> [TASK DESCRIPTION] Copy only what lies from the line containing "## Participles" through the line containing "Sentinel Overlay Terraform Module" in the entries below, keeping both end lines exact and dropping every picture.

> [PROVIDED DATA]
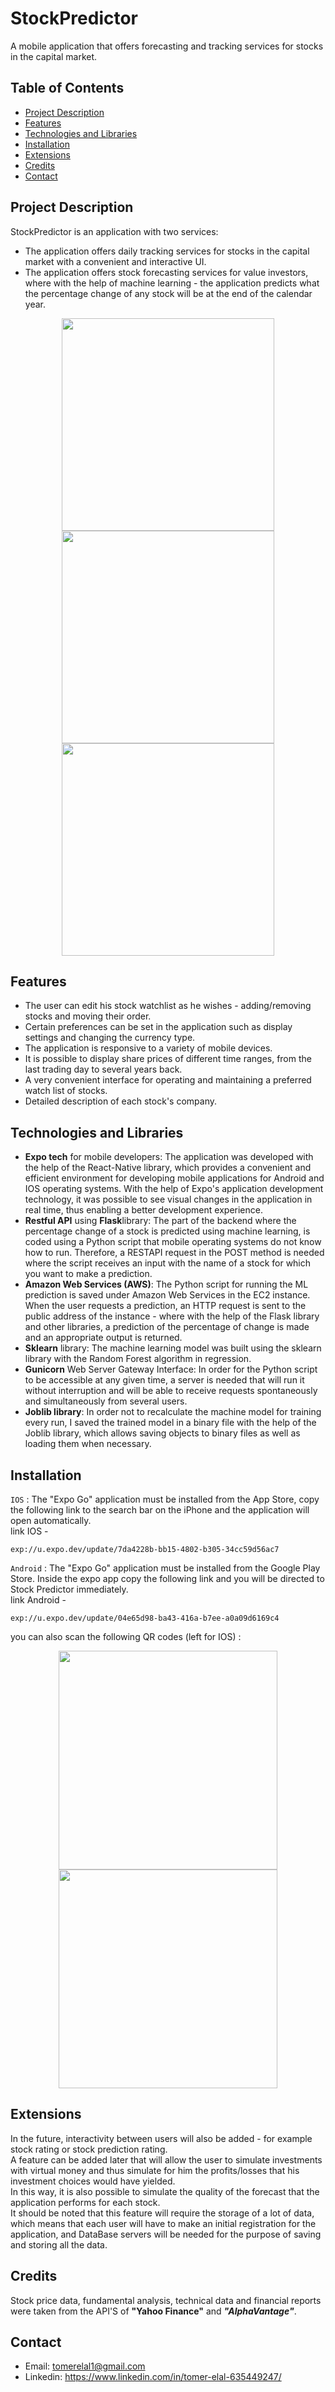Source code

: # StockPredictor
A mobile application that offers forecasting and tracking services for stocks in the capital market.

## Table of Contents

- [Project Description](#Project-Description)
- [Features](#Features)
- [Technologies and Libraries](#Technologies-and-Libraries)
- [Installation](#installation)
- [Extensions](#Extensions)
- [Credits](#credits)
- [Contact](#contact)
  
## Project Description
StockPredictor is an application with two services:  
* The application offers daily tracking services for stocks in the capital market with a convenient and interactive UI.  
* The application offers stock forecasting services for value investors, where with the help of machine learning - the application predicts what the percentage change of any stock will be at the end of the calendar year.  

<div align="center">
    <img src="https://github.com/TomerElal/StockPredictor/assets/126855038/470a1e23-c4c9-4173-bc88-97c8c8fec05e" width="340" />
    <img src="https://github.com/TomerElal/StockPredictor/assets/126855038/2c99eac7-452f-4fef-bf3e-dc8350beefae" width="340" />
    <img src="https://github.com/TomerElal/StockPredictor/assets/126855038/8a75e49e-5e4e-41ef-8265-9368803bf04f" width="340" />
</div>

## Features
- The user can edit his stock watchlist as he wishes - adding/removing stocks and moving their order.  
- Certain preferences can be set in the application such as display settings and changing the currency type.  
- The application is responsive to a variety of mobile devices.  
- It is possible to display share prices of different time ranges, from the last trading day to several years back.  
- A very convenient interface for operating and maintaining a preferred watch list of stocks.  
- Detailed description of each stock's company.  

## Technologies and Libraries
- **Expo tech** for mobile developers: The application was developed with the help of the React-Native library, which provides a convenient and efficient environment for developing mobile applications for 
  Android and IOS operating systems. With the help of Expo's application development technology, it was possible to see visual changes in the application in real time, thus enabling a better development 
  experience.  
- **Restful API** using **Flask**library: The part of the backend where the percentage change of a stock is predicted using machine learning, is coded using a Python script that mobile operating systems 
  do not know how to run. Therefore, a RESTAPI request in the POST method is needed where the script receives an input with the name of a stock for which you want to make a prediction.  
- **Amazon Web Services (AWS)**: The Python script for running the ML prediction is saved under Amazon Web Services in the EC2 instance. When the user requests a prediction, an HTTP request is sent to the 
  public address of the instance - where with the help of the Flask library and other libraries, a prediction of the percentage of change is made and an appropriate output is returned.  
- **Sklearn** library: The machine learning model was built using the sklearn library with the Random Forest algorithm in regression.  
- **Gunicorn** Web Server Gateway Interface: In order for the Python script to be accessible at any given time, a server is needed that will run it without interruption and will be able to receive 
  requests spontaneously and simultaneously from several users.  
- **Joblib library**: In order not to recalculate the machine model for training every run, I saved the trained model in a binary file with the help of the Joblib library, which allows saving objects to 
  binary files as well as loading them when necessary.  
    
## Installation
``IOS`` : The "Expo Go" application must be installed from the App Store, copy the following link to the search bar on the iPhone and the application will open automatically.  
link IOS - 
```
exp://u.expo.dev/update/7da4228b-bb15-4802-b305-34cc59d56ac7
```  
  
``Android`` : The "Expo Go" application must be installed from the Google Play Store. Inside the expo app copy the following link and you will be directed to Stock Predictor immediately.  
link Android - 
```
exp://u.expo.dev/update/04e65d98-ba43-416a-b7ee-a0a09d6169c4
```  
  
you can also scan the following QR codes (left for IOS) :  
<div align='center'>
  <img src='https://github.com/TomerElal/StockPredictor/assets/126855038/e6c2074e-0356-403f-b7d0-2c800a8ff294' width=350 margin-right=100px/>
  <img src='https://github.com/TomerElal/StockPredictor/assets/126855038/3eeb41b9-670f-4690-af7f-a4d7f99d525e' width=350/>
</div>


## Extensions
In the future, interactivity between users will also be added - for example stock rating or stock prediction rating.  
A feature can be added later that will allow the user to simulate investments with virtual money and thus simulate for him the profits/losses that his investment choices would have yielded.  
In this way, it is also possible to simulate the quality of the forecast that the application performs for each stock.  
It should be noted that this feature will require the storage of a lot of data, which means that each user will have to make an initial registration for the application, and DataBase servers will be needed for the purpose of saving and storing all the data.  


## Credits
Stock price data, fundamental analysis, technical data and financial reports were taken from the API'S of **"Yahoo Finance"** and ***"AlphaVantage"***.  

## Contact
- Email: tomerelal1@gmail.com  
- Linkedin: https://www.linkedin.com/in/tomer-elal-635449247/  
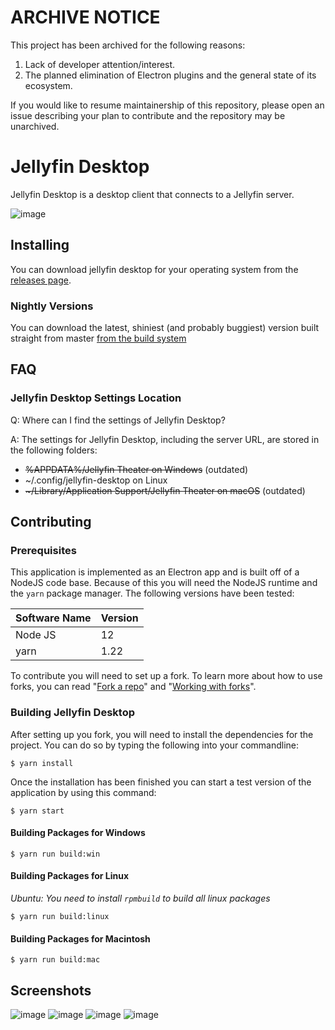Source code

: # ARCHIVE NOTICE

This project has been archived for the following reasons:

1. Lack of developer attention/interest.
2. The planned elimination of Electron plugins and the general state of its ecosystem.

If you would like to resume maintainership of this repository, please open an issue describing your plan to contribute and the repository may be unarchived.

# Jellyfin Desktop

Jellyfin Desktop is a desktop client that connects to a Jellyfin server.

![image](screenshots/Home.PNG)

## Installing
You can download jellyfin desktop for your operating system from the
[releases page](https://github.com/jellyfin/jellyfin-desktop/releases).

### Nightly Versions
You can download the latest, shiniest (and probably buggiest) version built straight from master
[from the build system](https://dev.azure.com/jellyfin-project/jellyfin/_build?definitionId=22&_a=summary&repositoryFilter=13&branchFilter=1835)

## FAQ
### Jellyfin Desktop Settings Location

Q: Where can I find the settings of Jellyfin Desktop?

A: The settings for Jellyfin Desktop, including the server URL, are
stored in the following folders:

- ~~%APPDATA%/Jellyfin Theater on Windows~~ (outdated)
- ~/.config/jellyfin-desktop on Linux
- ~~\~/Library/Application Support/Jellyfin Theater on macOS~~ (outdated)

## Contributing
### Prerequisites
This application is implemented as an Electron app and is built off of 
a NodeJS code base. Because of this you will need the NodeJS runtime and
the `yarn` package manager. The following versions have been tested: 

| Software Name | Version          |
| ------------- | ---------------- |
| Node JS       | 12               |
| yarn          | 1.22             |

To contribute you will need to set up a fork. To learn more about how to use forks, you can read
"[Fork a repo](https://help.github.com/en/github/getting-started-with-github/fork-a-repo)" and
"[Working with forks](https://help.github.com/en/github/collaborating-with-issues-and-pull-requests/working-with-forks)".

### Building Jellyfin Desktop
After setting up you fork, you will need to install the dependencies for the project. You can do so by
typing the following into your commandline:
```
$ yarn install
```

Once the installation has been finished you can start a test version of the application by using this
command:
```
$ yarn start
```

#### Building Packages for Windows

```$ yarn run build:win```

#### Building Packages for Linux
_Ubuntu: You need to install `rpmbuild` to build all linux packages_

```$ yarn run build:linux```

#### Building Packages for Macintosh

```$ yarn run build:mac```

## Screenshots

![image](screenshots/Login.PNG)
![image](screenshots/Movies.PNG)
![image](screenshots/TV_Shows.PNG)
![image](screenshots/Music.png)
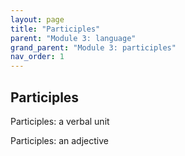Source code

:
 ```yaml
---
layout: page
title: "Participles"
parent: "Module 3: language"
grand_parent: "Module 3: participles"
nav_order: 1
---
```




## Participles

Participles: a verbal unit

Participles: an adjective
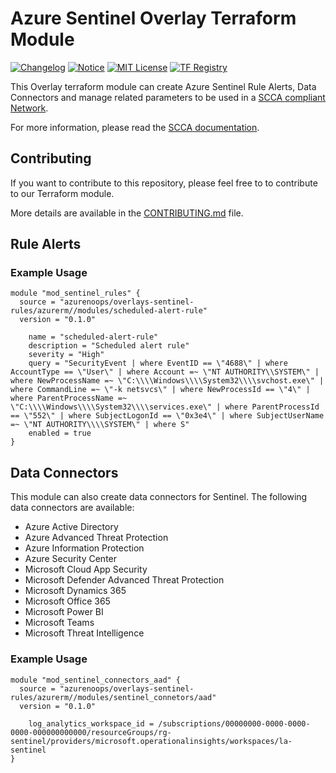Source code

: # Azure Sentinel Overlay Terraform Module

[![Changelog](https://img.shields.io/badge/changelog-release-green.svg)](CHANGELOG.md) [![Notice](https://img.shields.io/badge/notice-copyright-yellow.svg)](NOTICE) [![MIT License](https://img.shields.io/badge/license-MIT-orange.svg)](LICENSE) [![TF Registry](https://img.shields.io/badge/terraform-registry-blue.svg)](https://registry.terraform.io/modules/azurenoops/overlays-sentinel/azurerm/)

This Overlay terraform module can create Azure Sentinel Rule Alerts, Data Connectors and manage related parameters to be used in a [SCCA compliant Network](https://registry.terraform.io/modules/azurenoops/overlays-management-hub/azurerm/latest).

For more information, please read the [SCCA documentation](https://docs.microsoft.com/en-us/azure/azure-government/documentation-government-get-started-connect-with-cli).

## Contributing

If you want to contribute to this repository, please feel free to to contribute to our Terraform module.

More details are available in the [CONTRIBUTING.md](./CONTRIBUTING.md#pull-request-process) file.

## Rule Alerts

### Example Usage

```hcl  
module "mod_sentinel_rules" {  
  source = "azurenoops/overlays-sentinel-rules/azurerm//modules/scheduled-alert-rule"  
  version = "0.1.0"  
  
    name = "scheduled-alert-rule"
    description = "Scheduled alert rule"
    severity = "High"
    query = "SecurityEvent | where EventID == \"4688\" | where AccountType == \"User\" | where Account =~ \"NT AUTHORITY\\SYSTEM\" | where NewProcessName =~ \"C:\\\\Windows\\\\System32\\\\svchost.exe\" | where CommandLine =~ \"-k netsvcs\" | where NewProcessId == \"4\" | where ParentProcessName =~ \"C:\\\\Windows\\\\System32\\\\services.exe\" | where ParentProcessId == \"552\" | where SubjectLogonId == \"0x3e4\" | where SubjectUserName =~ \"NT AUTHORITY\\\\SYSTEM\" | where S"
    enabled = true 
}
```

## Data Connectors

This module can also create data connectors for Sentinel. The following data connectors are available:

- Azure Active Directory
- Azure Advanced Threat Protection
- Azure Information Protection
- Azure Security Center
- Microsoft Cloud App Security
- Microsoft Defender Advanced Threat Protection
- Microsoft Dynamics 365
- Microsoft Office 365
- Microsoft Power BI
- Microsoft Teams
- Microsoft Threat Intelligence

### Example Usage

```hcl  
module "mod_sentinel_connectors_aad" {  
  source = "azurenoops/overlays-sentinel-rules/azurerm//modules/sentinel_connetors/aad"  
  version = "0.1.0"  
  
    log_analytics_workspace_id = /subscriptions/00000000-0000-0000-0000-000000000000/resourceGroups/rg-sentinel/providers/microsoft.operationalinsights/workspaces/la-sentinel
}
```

> [WRITTEN RESPONSE]
## Participles

Participles: a verbal unit

Participles: an adjective
Source code

: # Azure Sentinel Overlay Terraform Module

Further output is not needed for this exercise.